Be conscious about food waste: Most people don’t realize how often they waste food and the negative impacts such waste can have for food security, the environment, and climate change. Households, not restaurants or schools or corporate cafeterias, are the dominant wasters. To decrease waste, try using minimally processed (frozen, chopped, or dried) fruits, vegetables, and whole grains. These minimally processed foods are less likely to get tossed out—therefore, limiting environmental degradation. When you waste food, according to the USDA, you compromise land, water, labor, energy, and other inputs — all of which become involved in producing, processing, transporting, preparing, storing, and disposing of your discarded food.
Scientists have found that limiting global warming will be impossible without significant changes to how the world eats. However, there are positive signs of momentum toward systemic change in food consumption.

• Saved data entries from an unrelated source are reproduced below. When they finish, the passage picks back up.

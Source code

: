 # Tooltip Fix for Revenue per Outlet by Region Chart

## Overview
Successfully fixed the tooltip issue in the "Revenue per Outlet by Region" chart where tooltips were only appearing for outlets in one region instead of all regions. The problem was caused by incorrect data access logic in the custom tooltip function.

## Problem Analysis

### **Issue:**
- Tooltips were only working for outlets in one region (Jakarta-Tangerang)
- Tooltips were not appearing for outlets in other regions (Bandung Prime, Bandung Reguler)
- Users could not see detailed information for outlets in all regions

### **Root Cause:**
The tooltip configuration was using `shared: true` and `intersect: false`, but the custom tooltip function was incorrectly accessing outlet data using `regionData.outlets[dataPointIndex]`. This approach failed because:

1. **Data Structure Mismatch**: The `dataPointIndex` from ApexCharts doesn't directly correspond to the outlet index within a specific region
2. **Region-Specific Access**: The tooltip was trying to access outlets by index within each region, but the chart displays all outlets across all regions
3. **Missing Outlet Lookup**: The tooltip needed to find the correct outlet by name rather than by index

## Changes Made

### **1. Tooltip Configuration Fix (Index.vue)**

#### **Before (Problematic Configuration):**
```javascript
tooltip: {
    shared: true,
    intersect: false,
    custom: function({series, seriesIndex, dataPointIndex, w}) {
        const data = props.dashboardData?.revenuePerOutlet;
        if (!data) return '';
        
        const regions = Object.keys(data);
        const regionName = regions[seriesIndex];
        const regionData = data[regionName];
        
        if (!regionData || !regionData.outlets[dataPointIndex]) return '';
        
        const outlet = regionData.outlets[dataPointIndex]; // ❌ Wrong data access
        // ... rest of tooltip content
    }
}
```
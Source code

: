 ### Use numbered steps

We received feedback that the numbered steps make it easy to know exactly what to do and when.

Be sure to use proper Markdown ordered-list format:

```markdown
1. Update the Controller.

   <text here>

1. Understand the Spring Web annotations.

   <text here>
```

- 28% of the world food supply industry by revenue has a formal, science-based target putting it on a trajectory to halving emissions by 2030.
- Dozens of countries are developing voluntary national food systems pathways.
- Heads of state gathered at the UN Food Systems Summit called for sustainable, healthy, and inclusive food systems.
- The UN Secretary General has pledged to revisit progress on commitments made every 2 years.
- According to IFIC’s 2020 Food and Health Survey, 6 in 10 consumers in the US say it is important that the food products they purchase or consume are produced in an environmentally sustainable way.
Reforming the food system to cool the planet must include new laws, regulations, and corporate practices at all levels of government. But individual consumer behaviors matter, too. As the Atlantic notes, our diets are cooking the planet, and changing them, even in small ways, might help avert catastrophe.
A ribeye steak out at your favorite restaurant, a plastic bag filled with moldy apples, a grapefruit flown across the county — these may not be as obviously detrimental to the environment as a private jet or a gas-guzzling car. But they are choices we make daily, and they contribute to the future of the planet. The decision is yours.